The reader is reintroduced to Bond in a manner befitting his character, “relaxing” in a casino and sipping a martini. Keeping in Dynamite’s established house style, Laming’s 007 is picture perfect and classic, complete with black comma of hair and scar on his cheek. Naturally, the room is a packed one, complete with various women appreciating Bond’s looks from afar. It’s very easy to imagine the din of the room and hear a score provided by Barry or Arnold laying softly over the background.
I’m very curious to see where Pak takes the dynamic he is establishing between Bond and Oddjob. They may be at odds over what is in the case for the moment, but they could very easily become The Odd Couple of buddy spy team-ups. Bond seems to bristle at Oddjob’s over the top personality and in one of my favourite moments from the issue, 007 is willing to sacrifice Oddjob’s life easily for the sake of his mission.

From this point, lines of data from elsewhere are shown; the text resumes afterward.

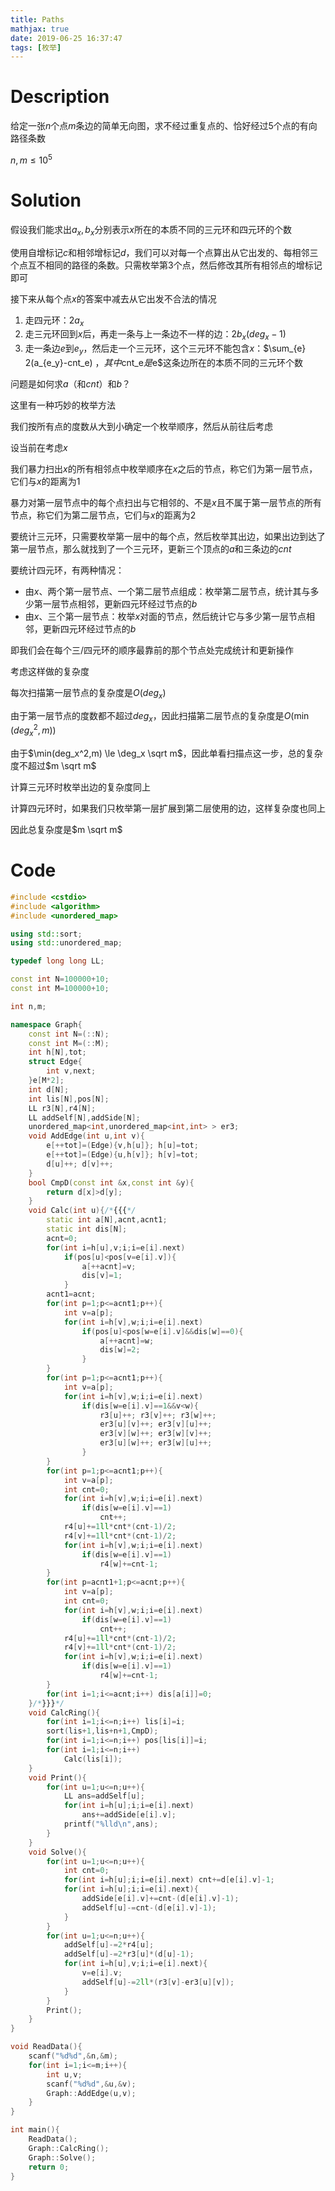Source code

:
 ```yaml
---
title: Paths
mathjax: true
date: 2019-06-25 16:37:47
tags: [枚举]
---
```


# Description

给定一张$n$个点$m$条边的简单无向图，求不经过重复点的、恰好经过$5$个点的有向路径条数

$n,m \le 10^5$

<!-- more -->

# Solution

假设我们能求出$a_x,b_x$分别表示$x$所在的本质不同的三元环和四元环的个数

使用自增标记$c$和相邻增标记$d$，我们可以对每一个点算出从它出发的、每相邻三个点互不相同的路径的条数。只需枚举第3个点，然后修改其所有相邻点的增标记即可

接下来从每个点$x$的答案中减去从它出发不合法的情况

1. 走四元环：$2a_x$
2. 走三元环回到$x$后，再走一条与上一条边不一样的边：$2b_x(deg_x-1)$
3. 走一条边$e$到$e_y$，然后走一个三元环，这个三元环不能包含$x$：$\sum_{e} 2(a_{e_y}-cnt_e) $，其中$cnt_e$是$e$这条边所在的本质不同的三元环个数

问题是如何求$a$（和$cnt$）和$b$？

这里有一种巧妙的枚举方法

我们按所有点的度数从大到小确定一个枚举顺序，然后从前往后考虑

设当前在考虑$x$

我们暴力扫出$x$的所有相邻点中枚举顺序在$x$之后的节点，称它们为第一层节点，它们与$x$的距离为1

暴力对第一层节点中的每个点扫出与它相邻的、不是$x$且不属于第一层节点的所有节点，称它们为第二层节点，它们与$x$的距离为2

要统计三元环，只需要枚举第一层中的每个点，然后枚举其出边，如果出边到达了第一层节点，那么就找到了一个三元环，更新三个顶点的$a$和三条边的$cnt$

要统计四元环，有两种情况：

* 由$x$、两个第一层节点、一个第二层节点组成：枚举第二层节点，统计其与多少第一层节点相邻，更新四元环经过节点的$b$
* 由$x$、三个第一层节点：枚举$x$对面的节点，然后统计它与多少第一层节点相邻，更新四元环经过节点的$b$

即我们会在每个三/四元环的顺序最靠前的那个节点处完成统计和更新操作

考虑这样做的复杂度

每次扫描第一层节点的复杂度是$O(deg_x)$

由于第一层节点的度数都不超过$deg_x$，因此扫描第二层节点的复杂度是$O(\min(deg_x^2,m))$

由于$\min(deg_x^2,m) \le \deg_x \sqrt m$，因此单看扫描点这一步，总的复杂度不超过$m \sqrt m$

计算三元环时枚举出边的复杂度同上

计算四元环时，如果我们只枚举第一层扩展到第二层使用的边，这样复杂度也同上

因此总复杂度是$m \sqrt m$

# Code

```c++
#include <cstdio>
#include <algorithm>
#include <unordered_map>

using std::sort;
using std::unordered_map;

typedef long long LL;

const int N=100000+10;
const int M=100000+10;

int n,m;

namespace Graph{
	const int N=(::N);
	const int M=(::M);
	int h[N],tot;
	struct Edge{
		int v,next;
	}e[M*2];
	int d[N];
	int lis[N],pos[N];
	LL r3[N],r4[N];
	LL addSelf[N],addSide[N];
	unordered_map<int,unordered_map<int,int> > er3;
	void AddEdge(int u,int v){
		e[++tot]=(Edge){v,h[u]}; h[u]=tot;
		e[++tot]=(Edge){u,h[v]}; h[v]=tot;
		d[u]++; d[v]++;
	}
	bool CmpD(const int &x,const int &y){
		return d[x]>d[y];
	}
	void Calc(int u){/*{{{*/
		static int a[N],acnt,acnt1;
		static int dis[N];
		acnt=0;
		for(int i=h[u],v;i;i=e[i].next)
			if(pos[u]<pos[v=e[i].v]){
				a[++acnt]=v;
				dis[v]=1;
			}
		acnt1=acnt;
		for(int p=1;p<=acnt1;p++){
			int v=a[p];
			for(int i=h[v],w;i;i=e[i].next)
				if(pos[u]<pos[w=e[i].v]&&dis[w]==0){
					a[++acnt]=w;
					dis[w]=2;
				}
		}
		for(int p=1;p<=acnt1;p++){
			int v=a[p];
			for(int i=h[v],w;i;i=e[i].next)
				if(dis[w=e[i].v]==1&&v<w){
					r3[u]++; r3[v]++; r3[w]++;
					er3[u][v]++; er3[v][u]++;
					er3[v][w]++; er3[w][v]++;
					er3[u][w]++; er3[w][u]++;
				}
		}
		for(int p=1;p<=acnt1;p++){
			int v=a[p];
			int cnt=0;
			for(int i=h[v],w;i;i=e[i].next)
				if(dis[w=e[i].v]==1)
					cnt++;
			r4[u]+=1ll*cnt*(cnt-1)/2;
			r4[v]+=1ll*cnt*(cnt-1)/2;
			for(int i=h[v],w;i;i=e[i].next)
				if(dis[w=e[i].v]==1)
					r4[w]+=cnt-1;
		}
		for(int p=acnt1+1;p<=acnt;p++){
			int v=a[p];
			int cnt=0;
			for(int i=h[v],w;i;i=e[i].next)
				if(dis[w=e[i].v]==1)
					cnt++;
			r4[u]+=1ll*cnt*(cnt-1)/2;
			r4[v]+=1ll*cnt*(cnt-1)/2;
			for(int i=h[v],w;i;i=e[i].next)
				if(dis[w=e[i].v]==1)
					r4[w]+=cnt-1;
		}
		for(int i=1;i<=acnt;i++) dis[a[i]]=0;
	}/*}}}*/
	void CalcRing(){
		for(int i=1;i<=n;i++) lis[i]=i;
		sort(lis+1,lis+n+1,CmpD);
		for(int i=1;i<=n;i++) pos[lis[i]]=i;
		for(int i=1;i<=n;i++) 
			Calc(lis[i]);
	}
	void Print(){
		for(int u=1;u<=n;u++){
			LL ans=addSelf[u];
			for(int i=h[u];i;i=e[i].next)
				ans+=addSide[e[i].v];
			printf("%lld\n",ans);
		}
	}
	void Solve(){
		for(int u=1;u<=n;u++){
			int cnt=0;
			for(int i=h[u];i;i=e[i].next) cnt+=d[e[i].v]-1;
			for(int i=h[u];i;i=e[i].next){
				addSide[e[i].v]+=cnt-(d[e[i].v]-1);
				addSelf[u]-=cnt-(d[e[i].v]-1);
			}
		}
		for(int u=1;u<=n;u++){
			addSelf[u]-=2*r4[u];
			addSelf[u]-=2*r3[u]*(d[u]-1);
			for(int i=h[u],v;i;i=e[i].next){
				v=e[i].v;
				addSelf[u]-=2ll*(r3[v]-er3[u][v]);
			}
		}
		Print();
	}
}

void ReadData(){
	scanf("%d%d",&n,&m);
	for(int i=1;i<=m;i++){
		int u,v;
		scanf("%d%d",&u,&v);
		Graph::AddEdge(u,v);
	}
}

int main(){
	ReadData();
	Graph::CalcRing();
	Graph::Solve();
	return 0;
}
```

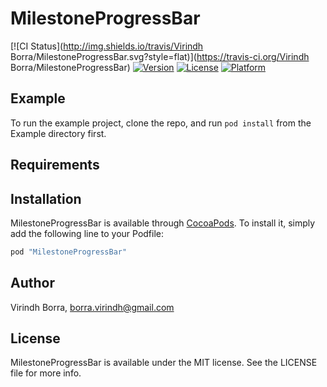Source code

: # MilestoneProgressBar

[![CI Status](http://img.shields.io/travis/Virindh Borra/MilestoneProgressBar.svg?style=flat)](https://travis-ci.org/Virindh Borra/MilestoneProgressBar)
[![Version](https://img.shields.io/cocoapods/v/MilestoneProgressBar.svg?style=flat)](http://cocoapods.org/pods/MilestoneProgressBar)
[![License](https://img.shields.io/cocoapods/l/MilestoneProgressBar.svg?style=flat)](http://cocoapods.org/pods/MilestoneProgressBar)
[![Platform](https://img.shields.io/cocoapods/p/MilestoneProgressBar.svg?style=flat)](http://cocoapods.org/pods/MilestoneProgressBar)

## Example

To run the example project, clone the repo, and run `pod install` from the Example directory first.

## Requirements

## Installation

MilestoneProgressBar is available through [CocoaPods](http://cocoapods.org). To install
it, simply add the following line to your Podfile:

```ruby
pod "MilestoneProgressBar"
```

## Author

Virindh Borra, borra.virindh@gmail.com

## License

MilestoneProgressBar is available under the MIT license. See the LICENSE file for more info.
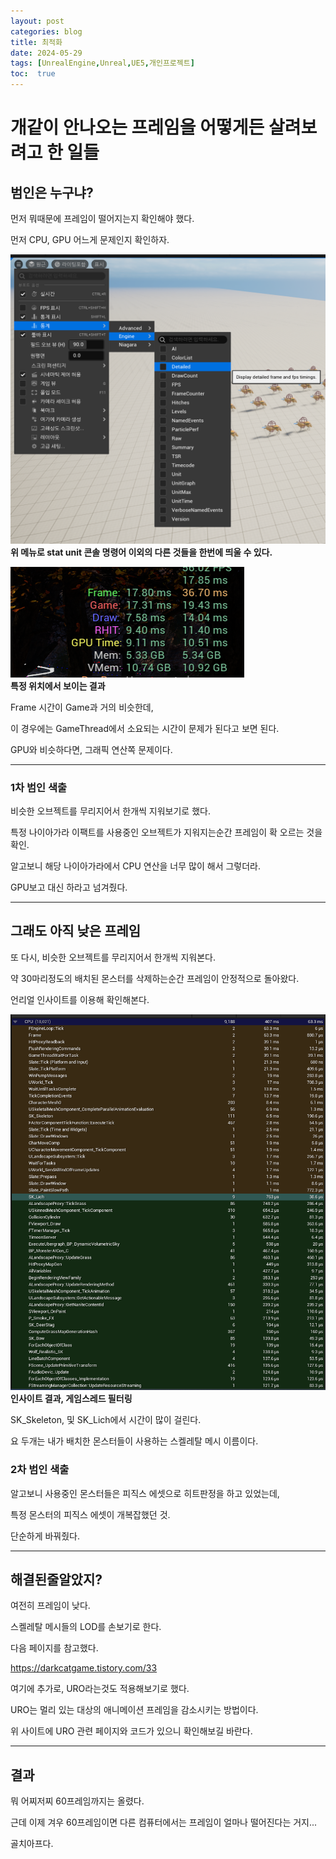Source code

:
 ```yaml
---
layout: post
categories: blog
title: 최적화
date: 2024-05-29
tags: [UnrealEngine,Unreal,UE5,개인프로젝트]
toc:  true
---
```


# 개같이 안나오는 프레임을 어떻게든 살려보려고 한 일들

## 범인은 누구냐?
먼저 뭐때문에 프레임이 떨어지는지 확인해야 했다.   

먼저 CPU, GPU 어느게 문제인지 확인하자.

![ex_screenshot](/assets/images/unreal/myProject/24.05.29/detail.png)  
**위 메뉴로 stat unit 콘솔 명령어 이외의 다른 것들을 한번에 띄울 수 있다.**   


![ex_screenshot](/assets/images/unreal/myProject/24.05.29/fps.png)  
**특정 위치에서 보이는 결과**   

Frame 시간이 Game과 거의 비슷한데,  

이 경우에는 GameThread에서 소요되는 시간이 문제가 된다고 보면 된다.   

GPU와 비슷하다면, 그래픽 연산쪽 문제이다.

------------------------

### 1차 범인 색출
비슷한 오브젝트를 무리지어서 한개씩 지워보기로 했다.   

특정 나이아가라 이팩트를 사용중인 오브젝트가 지워지는순간 프레임이 확 오르는 것을 확인.   

알고보니 해당 나이아가라에서 CPU 연산을 너무 많이 해서 그렇더라.   

GPU보고 대신 하라고 넘겨줬다.

------------------------

## 그래도 아직 낮은 프레임
또 다시, 비슷한 오브젝트를 무리지어서 한개씩 지워본다.   

약 30마리정도의 배치된 몬스터를 삭제하는순간 프레임이 안정적으로 돌아왔다.   

언리얼 인사이트를 이용해 확인해본다.   

![ex_screenshot](/assets/images/unreal/myProject/24.05.29/analyze.png)  
**인사이트 결과, 게임스레드 필터링**   


SK_Skeleton, 및 SK_Lich에서 시간이 많이 걸린다. 

요 두개는 내가 배치한 몬스터들이 사용하는 스켈레탈 메시 이름이다.

### 2차 범인 색출
알고보니 사용중인 몬스터들은 피직스 에셋으로 히트판정을 하고 있었는데,   

특정 몬스터의 피직스 에셋이 개복잡했던 것.   

단순하게 바꿔줬다.   

------------------------

## 해결된줄알았지?
여전히 프레임이 낮다.  

스켈레탈 메시들의 LOD를 손보기로 한다.  

다음 페이지를 참고했다.   

https://darkcatgame.tistory.com/33

여기에 추가로, URO라는것도 적용해보기로 했다.

URO는 멀리 있는 대상의 애니메이션 프레임을 감소시키는 방법이다.

위 사이트에 URO 관련 페이지와 코드가 있으니 확인해보길 바란다.  

----------------------------

## 결과 
뭐 어찌저찌 60프레임까지는 올렸다.   

근데 이제 겨우 60프레임이면 다른 컴퓨터에서는 프레임이 얼마나 떨어진다는 거지...   

골치아프다.

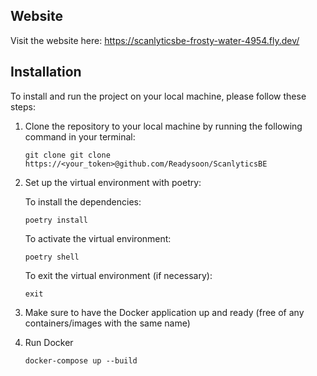 ## Website

Visit the website here: https://scanlyticsbe-frosty-water-4954.fly.dev/

## Installation

To install and run the project on your local machine, please follow these steps:

1. Clone the repository to your local machine by running the following command in your terminal:

      ```
      git clone git clone https://<your_token>@github.com/Readysoon/ScanlyticsBE
   
      ```


2. Set up the virtual environment with poetry:
     
     To install the dependencies:

     ```
     poetry install
     ```

     To activate the virtual environment:

     ```
     poetry shell
     ```

     To exit the virtual environment (if necessary):

     ```
     exit
     ```

3. Make sure to have the Docker application up and ready (free of any containers/images with the same name)

4. Run Docker

     ```
     docker-compose up --build
     
     ```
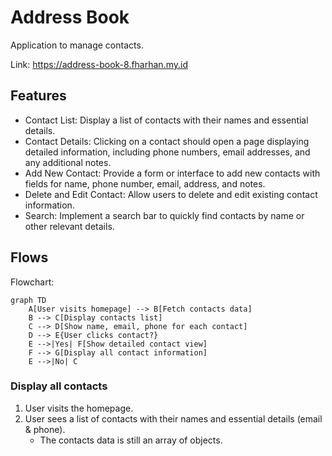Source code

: # Address Book

Application to manage contacts.

Link: <https://address-book-8.fharhan.my.id>

## Features

- Contact List: Display a list of contacts with their names and essential details.
- Contact Details: Clicking on a contact should open a page displaying detailed information, including phone numbers, email addresses, and any additional notes.
- Add New Contact: Provide a form or interface to add new contacts with fields for name, phone number, email, address, and notes.
- Delete and Edit Contact: Allow users to delete and edit existing contact information.
- Search: Implement a search bar to quickly find contacts by name or other relevant details.

## Flows

Flowchart:

```mermaid
graph TD
    A[User visits homepage] --> B[Fetch contacts data]
    B --> C[Display contacts list]
    C --> D[Show name, email, phone for each contact]
    D --> E{User clicks contact?}
    E -->|Yes| F[Show detailed contact view]
    F --> G[Display all contact information]
    E -->|No| C
```

### Display all contacts

1. User visits the homepage.
2. User sees a list of contacts with their names and essential details (email & phone).
   - The contacts data is still an array of objects.
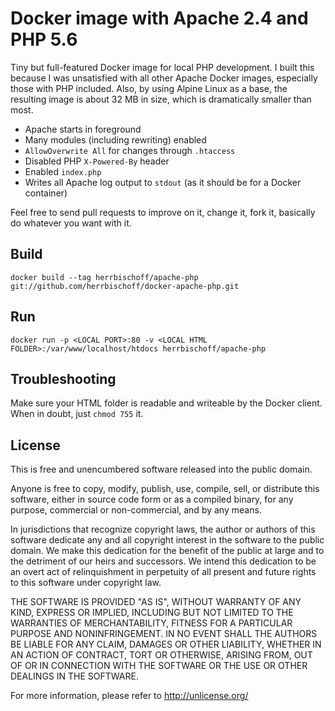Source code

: # Docker image with Apache 2.4 and PHP 5.6
Tiny but full-featured Docker image for local PHP development. I built this because I was unsatisfied with all other Apache Docker images, especially those with PHP included. Also, by using Alpine Linux as a base, the resulting image is about 32 MB in size, which is dramatically smaller than most.

* Apache starts in foreground
* Many modules (including rewriting) enabled
* `AllowOverwrite All` for changes through `.htaccess`
* Disabled PHP `X-Powered-By` header
* Enabled `index.php`
* Writes all Apache log output to `stdout` (as it should be for a Docker container)

Feel free to send pull requests to improve on it, change it, fork it, basically do whatever you want with it.

## Build
```
docker build --tag herrbischoff/apache-php git://github.com/herrbischoff/docker-apache-php.git
```

## Run
```
docker run -p <LOCAL PORT>:80 -v <LOCAL HTML FOLDER>:/var/www/localhost/htdocs herrbischoff/apache-php
```

## Troubleshooting
Make sure your HTML folder is readable and writeable by the Docker client. When in doubt, just `chmod 755` it.

## License
This is free and unencumbered software released into the public domain.

Anyone is free to copy, modify, publish, use, compile, sell, or
distribute this software, either in source code form or as a compiled
binary, for any purpose, commercial or non-commercial, and by any
means.

In jurisdictions that recognize copyright laws, the author or authors
of this software dedicate any and all copyright interest in the
software to the public domain. We make this dedication for the benefit
of the public at large and to the detriment of our heirs and
successors. We intend this dedication to be an overt act of
relinquishment in perpetuity of all present and future rights to this
software under copyright law.

THE SOFTWARE IS PROVIDED "AS IS", WITHOUT WARRANTY OF ANY KIND,
EXPRESS OR IMPLIED, INCLUDING BUT NOT LIMITED TO THE WARRANTIES OF
MERCHANTABILITY, FITNESS FOR A PARTICULAR PURPOSE AND NONINFRINGEMENT.
IN NO EVENT SHALL THE AUTHORS BE LIABLE FOR ANY CLAIM, DAMAGES OR
OTHER LIABILITY, WHETHER IN AN ACTION OF CONTRACT, TORT OR OTHERWISE,
ARISING FROM, OUT OF OR IN CONNECTION WITH THE SOFTWARE OR THE USE OR
OTHER DEALINGS IN THE SOFTWARE.

For more information, please refer to <http://unlicense.org/>
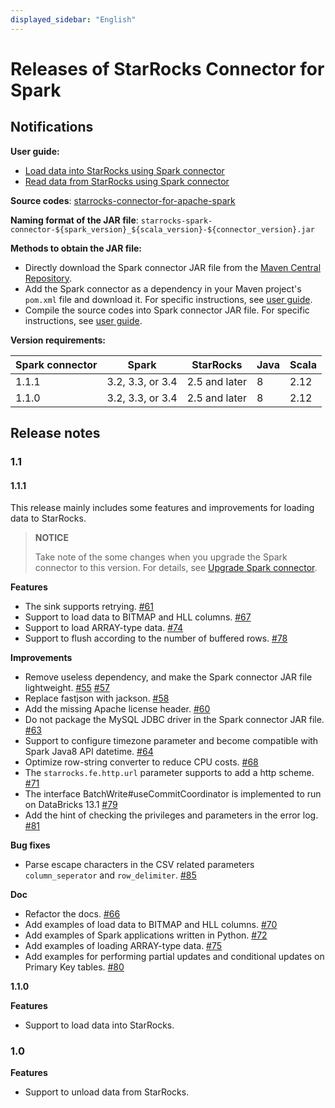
 ```yaml
---
displayed_sidebar: "English"
---
```


# Releases of StarRocks Connector for Spark

## Notifications

**User guide:**

- [Load data into StarRocks using Spark connector](../loading/Spark-connector-starrocks.md)
- [Read data from StarRocks using Spark connector](../unloading/Spark_connector.md)

**Source codes**: [starrocks-connector-for-apache-spark](https://github.com/StarRocks/starrocks-connector-for-apache-spark)

**Naming format of the JAR file**: `starrocks-spark-connector-${spark_version}_${scala_version}-${connector_version}.jar`

**Methods to obtain the JAR file:**

- Directly download the Spark connector JAR file from the [Maven Central Repository](https://repo1.maven.org/maven2/com/starrocks).
- Add the Spark connector as a dependency in your Maven project's `pom.xml` file and download it. For specific instructions, see [user guide](../loading/Spark-connector-starrocks.md#obtain-spark-connector).
- Compile the source codes into Spark connector JAR file. For specific instructions, see [user guide](../loading/Spark-connector-starrocks.md#obtain-spark-connector).

**Version requirements:**

| Spark connector | Spark            | StarRocks     | Java | Scala |
| --------------- | ---------------- | ------------- | ---- | ----- |
| 1.1.1           | 3.2, 3.3, or 3.4 | 2.5 and later | 8    | 2.12  |
| 1.1.0           | 3.2, 3.3, or 3.4 | 2.5 and later | 8    | 2.12  |

## Release notes

### 1.1

#### 1.1.1

This release mainly includes some features and improvements for loading data to StarRocks.

> **NOTICE**
>
> Take note of the some changes when you upgrade the Spark connector to this version. For details, see [Upgrade Spark connector](../loading/Spark-connector-starrocks.md#upgrade-from-version-110-to-111).

**Features**

- The sink supports retrying. [#61](https://github.com/StarRocks/starrocks-connector-for-apache-spark/pull/61)
- Support to load data to BITMAP and HLL columns. [#67](https://github.com/StarRocks/starrocks-connector-for-apache-spark/pull/67)
- Support to load ARRAY-type data. [#74](https://github.com/StarRocks/starrocks-connector-for-apache-spark/pull/74)
- Support to flush according to the number of buffered rows. [#78](https://github.com/StarRocks/starrocks-connector-for-apache-spark/pull/78)

**Improvements**

- Remove useless dependency, and make the Spark connector JAR file lightweight. [#55](https://github.com/StarRocks/starrocks-connector-for-apache-spark/pull/55) [#57](https://github.com/StarRocks/starrocks-connector-for-apache-spark/pull/57)
- Replace fastjson with jackson. [#58](https://github.com/StarRocks/starrocks-connector-for-apache-spark/pull/58)
- Add the missing Apache license header. [#60](https://github.com/StarRocks/starrocks-connector-for-apache-spark/pull/60)
- Do not package the MySQL JDBC driver in the Spark connector JAR file. [#63](https://github.com/StarRocks/starrocks-connector-for-apache-spark/pull/63)
- Support to configure timezone parameter and become compatible with Spark Java8 API datetime. [#64](https://github.com/StarRocks/starrocks-connector-for-apache-spark/pull/64)
- Optimize row-string converter to reduce CPU costs. [#68](https://github.com/StarRocks/starrocks-connector-for-apache-spark/pull/68)
- The `starrocks.fe.http.url` parameter supports to add a http scheme. [#71](https://github.com/StarRocks/starrocks-connector-for-apache-spark/pull/71)
- The interface BatchWrite#useCommitCoordinator is implemented to run on DataBricks 13.1 [#79](https://github.com/StarRocks/starrocks-connector-for-apache-spark/pull/79)
- Add the hint of checking the privileges and parameters in the error log. [#81](https://github.com/StarRocks/starrocks-connector-for-apache-spark/pull/81)

**Bug fixes**

- Parse escape characters in the CSV related parameters  `column_seperator` and `row_delimiter`. [#85](https://github.com/StarRocks/starrocks-connector-for-apache-spark/pull/85)

**Doc**

- Refactor the docs. [#66](https://github.com/StarRocks/starrocks-connector-for-apache-spark/pull/66)
- Add examples of load data to BITMAP and HLL columns. [#70](https://github.com/StarRocks/starrocks-connector-for-apache-spark/pull/70)
- Add examples of Spark applications written in Python. [#72](https://github.com/StarRocks/starrocks-connector-for-apache-spark/pull/72)
- Add examples of loading ARRAY-type data. [#75](https://github.com/StarRocks/starrocks-connector-for-apache-spark/pull/75)
- Add examples for performing partial updates and conditional updates on Primary Key tables. [#80](https://github.com/StarRocks/starrocks-connector-for-apache-spark/pull/80)

**1.1.0**

**Features**

- Support to load data into StarRocks.

### 1.0

**Features**

- Support to unload data from StarRocks.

Laming’s art is as impeccable as one of Bond’s tailored suits, providing crisp detail to all the environments featured. He’s no slouch at the action either, imbuing energy to the fight choreography and selling the idea of how evenly matched 007 and Oddjob are for each other. Whereas Sakata’s Oddjob seemed to overpower Connery’s Bond in the Fort Knox climax in Goldfinger, Pak and Laming’s matchup has them perfectly balanced, with each trying to get the upper hand, but never gaining ground, making for a thrilling fight.
There was also a fine layer of grain added to the art, making it feel like it was printed on an older vintage of paper or even bestowing a film-like veneer. I originally read a physical copy and thought it was possibly a printing error, but upon reading it digitally, I found it to have the same effect. Noticing it on the digital version gave a better contrast, too, especially with how stark it made the word balloons and onomatopoeia appear.
James Bond 007 is off to a smashing start! Pak and Laming bring all the style, sophistication, and action one would expect from Britain’s mightiest gentleman agent. After the dour James Bond: The Body, this new ongoing series is a welcome shot in the arm, full of glamor, fast pacing, and an intriguing set-up.
This is definitely not an Oddjob that one would be accustomed to, but it makes for a refreshing change of pace, setting up a new foil for 007 to bounce off of. I highly recommend you give it a shot!